第12章 婚星(よばいぼし)、君を抱きしめる ✳︎✳︎
—— 背中
思わず瞼を伏せた。そんな様子を見た彼は「無理はしなくて良い」と言ってくれる。
どうしよう。嫌ではもちろんないのだけど……
「綺麗な……ものではない、ですよ?」
閉じていた瞼をぱちっと開けて、そう答えた。
「それは見ても良いと言う事か?」
私は首をゆっくりと縦に振り、少し時間を掛けて杏寿郎さんに背面を見せた。
沈黙が怖い。
ドキ、ドキ、ドキ、と心臓もこれ以上ないくらいの高鳴りだ。
そしてどんな顔でみられているのか。これが不安で仕方ない。
小さくはない傷だ。だから、普段はあまり見ないようにしている。
右肩甲骨の下から左下へ斜めに走っており、長さは三十センチ程。
確かケロイド、と呼ばれる皮膚の状態になるだろうと言っていたような気がする。
傷を診てもらった時、一番最初にしのぶさんから説明された。
彼の右手がそっと傷に触れる。
「ん」
「すまん、痛むか」
「いえ、大丈夫ですよ」
まさか、触れられるなんて全く思わなくてびっくりしてしまった。綺麗なものじゃないって言ったのに。

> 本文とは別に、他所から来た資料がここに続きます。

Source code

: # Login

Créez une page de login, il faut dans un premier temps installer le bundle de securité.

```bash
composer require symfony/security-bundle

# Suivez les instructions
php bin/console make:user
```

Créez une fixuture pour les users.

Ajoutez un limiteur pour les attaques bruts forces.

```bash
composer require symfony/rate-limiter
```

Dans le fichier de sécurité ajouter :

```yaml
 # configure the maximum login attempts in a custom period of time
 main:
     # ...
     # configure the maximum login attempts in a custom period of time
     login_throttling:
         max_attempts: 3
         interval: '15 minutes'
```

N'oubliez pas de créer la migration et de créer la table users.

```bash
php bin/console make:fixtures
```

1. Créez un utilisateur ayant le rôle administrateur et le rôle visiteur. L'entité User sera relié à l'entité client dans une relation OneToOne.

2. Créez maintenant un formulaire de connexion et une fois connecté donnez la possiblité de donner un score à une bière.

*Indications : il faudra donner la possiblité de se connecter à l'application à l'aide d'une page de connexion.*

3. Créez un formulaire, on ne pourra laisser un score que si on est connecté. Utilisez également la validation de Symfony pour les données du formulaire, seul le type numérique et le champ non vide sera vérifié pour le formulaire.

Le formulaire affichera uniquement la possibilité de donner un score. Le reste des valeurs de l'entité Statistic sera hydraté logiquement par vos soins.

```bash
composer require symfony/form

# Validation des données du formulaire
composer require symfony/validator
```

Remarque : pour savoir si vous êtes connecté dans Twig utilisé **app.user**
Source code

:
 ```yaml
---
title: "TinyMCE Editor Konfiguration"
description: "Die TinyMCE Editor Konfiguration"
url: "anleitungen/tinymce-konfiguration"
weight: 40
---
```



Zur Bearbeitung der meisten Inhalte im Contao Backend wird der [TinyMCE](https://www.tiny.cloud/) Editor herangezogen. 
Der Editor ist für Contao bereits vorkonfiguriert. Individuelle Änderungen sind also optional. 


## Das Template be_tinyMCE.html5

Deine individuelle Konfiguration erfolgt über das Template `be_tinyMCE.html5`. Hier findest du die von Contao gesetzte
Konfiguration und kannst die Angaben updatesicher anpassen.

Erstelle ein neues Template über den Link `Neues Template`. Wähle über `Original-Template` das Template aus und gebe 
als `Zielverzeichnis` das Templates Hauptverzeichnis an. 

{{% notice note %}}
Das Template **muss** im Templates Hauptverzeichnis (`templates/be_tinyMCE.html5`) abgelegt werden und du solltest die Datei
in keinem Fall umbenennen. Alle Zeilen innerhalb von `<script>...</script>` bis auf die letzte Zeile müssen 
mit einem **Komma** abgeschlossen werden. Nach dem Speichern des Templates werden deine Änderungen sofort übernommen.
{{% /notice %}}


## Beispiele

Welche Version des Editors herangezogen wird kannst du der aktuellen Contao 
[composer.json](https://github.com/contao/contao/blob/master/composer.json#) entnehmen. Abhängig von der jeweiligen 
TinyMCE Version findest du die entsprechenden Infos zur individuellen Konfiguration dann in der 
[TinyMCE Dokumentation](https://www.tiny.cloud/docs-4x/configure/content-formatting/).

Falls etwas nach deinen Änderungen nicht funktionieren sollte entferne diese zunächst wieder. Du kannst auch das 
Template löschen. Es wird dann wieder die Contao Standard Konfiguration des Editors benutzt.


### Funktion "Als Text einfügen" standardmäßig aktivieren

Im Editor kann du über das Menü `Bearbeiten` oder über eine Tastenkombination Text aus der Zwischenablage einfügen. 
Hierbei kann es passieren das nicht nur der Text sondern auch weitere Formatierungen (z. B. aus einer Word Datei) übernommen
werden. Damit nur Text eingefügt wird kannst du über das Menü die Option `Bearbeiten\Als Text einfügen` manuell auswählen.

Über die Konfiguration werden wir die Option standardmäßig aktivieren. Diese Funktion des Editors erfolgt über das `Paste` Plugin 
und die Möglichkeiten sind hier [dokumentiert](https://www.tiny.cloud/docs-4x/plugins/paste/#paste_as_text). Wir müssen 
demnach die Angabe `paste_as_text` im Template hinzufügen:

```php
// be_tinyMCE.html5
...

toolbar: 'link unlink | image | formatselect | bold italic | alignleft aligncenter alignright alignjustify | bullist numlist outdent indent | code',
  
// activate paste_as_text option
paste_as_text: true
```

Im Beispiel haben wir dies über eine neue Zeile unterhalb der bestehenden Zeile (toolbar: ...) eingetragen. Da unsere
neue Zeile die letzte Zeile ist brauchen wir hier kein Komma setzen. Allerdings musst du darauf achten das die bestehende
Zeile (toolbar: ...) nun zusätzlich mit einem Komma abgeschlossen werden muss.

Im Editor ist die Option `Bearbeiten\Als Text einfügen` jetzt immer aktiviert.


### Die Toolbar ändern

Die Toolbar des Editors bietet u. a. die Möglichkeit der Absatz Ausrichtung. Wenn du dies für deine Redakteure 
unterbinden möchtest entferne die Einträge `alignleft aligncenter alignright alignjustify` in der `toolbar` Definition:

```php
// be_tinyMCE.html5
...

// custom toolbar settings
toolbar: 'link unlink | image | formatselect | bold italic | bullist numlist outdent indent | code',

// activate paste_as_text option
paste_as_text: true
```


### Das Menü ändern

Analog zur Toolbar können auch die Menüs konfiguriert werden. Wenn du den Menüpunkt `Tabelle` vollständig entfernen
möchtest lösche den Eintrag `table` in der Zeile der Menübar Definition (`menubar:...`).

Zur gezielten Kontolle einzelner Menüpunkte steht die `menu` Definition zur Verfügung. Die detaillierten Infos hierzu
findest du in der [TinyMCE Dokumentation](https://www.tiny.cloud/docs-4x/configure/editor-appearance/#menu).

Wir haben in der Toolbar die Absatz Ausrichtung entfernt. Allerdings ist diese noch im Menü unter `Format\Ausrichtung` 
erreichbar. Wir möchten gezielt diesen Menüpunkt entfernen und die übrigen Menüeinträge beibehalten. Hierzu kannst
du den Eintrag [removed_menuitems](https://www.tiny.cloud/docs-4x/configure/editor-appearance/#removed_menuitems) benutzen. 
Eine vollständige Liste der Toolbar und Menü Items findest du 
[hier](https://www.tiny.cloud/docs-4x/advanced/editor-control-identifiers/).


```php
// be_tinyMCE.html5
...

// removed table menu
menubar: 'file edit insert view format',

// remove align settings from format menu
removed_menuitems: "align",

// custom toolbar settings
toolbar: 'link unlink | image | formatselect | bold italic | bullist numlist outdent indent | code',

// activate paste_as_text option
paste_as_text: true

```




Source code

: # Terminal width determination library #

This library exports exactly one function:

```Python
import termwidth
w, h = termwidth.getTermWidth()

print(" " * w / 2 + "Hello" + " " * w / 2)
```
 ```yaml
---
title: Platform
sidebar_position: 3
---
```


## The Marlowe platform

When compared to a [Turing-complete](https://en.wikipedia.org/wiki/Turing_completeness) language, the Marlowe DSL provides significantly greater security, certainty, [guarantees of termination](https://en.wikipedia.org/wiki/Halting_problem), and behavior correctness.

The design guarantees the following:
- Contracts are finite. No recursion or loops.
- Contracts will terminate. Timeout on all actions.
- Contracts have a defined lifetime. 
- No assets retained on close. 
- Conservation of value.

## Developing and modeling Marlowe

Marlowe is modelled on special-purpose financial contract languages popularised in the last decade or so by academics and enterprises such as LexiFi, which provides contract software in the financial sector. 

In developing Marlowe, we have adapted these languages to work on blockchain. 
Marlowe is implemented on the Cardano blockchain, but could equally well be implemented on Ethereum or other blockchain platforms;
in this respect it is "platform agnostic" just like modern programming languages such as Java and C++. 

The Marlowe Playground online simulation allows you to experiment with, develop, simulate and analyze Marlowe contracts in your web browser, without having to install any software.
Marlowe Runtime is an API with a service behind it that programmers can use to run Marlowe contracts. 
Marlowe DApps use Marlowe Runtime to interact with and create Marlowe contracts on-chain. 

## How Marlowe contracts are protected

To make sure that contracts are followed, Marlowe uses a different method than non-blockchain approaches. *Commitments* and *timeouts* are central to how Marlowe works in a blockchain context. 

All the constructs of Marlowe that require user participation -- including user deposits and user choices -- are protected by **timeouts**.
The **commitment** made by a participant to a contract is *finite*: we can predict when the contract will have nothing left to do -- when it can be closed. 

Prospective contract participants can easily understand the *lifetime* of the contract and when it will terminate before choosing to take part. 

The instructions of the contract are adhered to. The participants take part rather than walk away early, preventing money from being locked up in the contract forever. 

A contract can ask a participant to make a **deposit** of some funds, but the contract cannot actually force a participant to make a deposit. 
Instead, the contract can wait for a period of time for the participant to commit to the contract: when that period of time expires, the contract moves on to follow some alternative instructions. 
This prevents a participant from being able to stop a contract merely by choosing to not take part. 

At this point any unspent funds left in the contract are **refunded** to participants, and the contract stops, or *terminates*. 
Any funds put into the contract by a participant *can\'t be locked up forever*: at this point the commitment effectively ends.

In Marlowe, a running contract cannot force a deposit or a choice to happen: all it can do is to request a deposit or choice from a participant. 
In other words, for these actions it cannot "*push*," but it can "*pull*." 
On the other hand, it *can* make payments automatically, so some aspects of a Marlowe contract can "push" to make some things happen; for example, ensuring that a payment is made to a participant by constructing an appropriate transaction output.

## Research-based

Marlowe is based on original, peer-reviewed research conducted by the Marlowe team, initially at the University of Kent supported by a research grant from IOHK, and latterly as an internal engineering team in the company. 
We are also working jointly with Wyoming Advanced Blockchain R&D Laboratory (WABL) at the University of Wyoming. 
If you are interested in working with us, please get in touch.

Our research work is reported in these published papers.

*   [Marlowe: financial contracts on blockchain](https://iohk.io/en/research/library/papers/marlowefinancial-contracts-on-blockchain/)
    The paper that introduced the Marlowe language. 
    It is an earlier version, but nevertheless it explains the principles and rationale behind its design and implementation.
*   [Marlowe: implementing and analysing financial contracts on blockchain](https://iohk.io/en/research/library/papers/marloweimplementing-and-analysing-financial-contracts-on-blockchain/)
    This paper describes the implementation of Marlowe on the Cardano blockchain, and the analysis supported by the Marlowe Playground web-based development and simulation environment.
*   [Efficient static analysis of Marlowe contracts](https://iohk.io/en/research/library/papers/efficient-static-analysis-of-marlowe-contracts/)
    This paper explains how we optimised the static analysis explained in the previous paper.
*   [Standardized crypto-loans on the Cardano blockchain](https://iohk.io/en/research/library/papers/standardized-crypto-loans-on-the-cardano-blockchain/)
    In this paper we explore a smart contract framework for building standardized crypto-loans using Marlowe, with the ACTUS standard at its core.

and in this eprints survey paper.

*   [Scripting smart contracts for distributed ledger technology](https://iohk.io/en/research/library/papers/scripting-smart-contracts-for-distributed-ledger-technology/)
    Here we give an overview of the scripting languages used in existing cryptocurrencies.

心臓はうるさいぐらいにどくどくと高鳴っている。そんな時、彼に名前を呼ばれた。
「……七瀬」
「何でしょう」
「この傷を見た者は?胡蝶以外にいるのか?」
「いいえ」と私は首を横に振る。すると、後方から彼の安心した様子が伝わって来た。
「そうか」
杏寿郎さんは嬉しそうに呟いた後、私の背中に唇をそっとあてた。
「やっ、それはダメです…」
彼は背面の右上から辿るように、口づけを落として行く。左下まで届くと、最後にちぅ…と音を出して吸い上げる。
「では、この傷も俺だけのものだな」
先程とは逆の方向から彼の唇があたる。左下から右上に、優しく柔らかい刺激が背中に落ちた。
「ん、あっ……や、」
「またかわいい声を出してくれる、顔が見れないのが残念だ」
そして甘い唇が背中の中央にたどり着いた。ここで、彼は一度口づけを止める。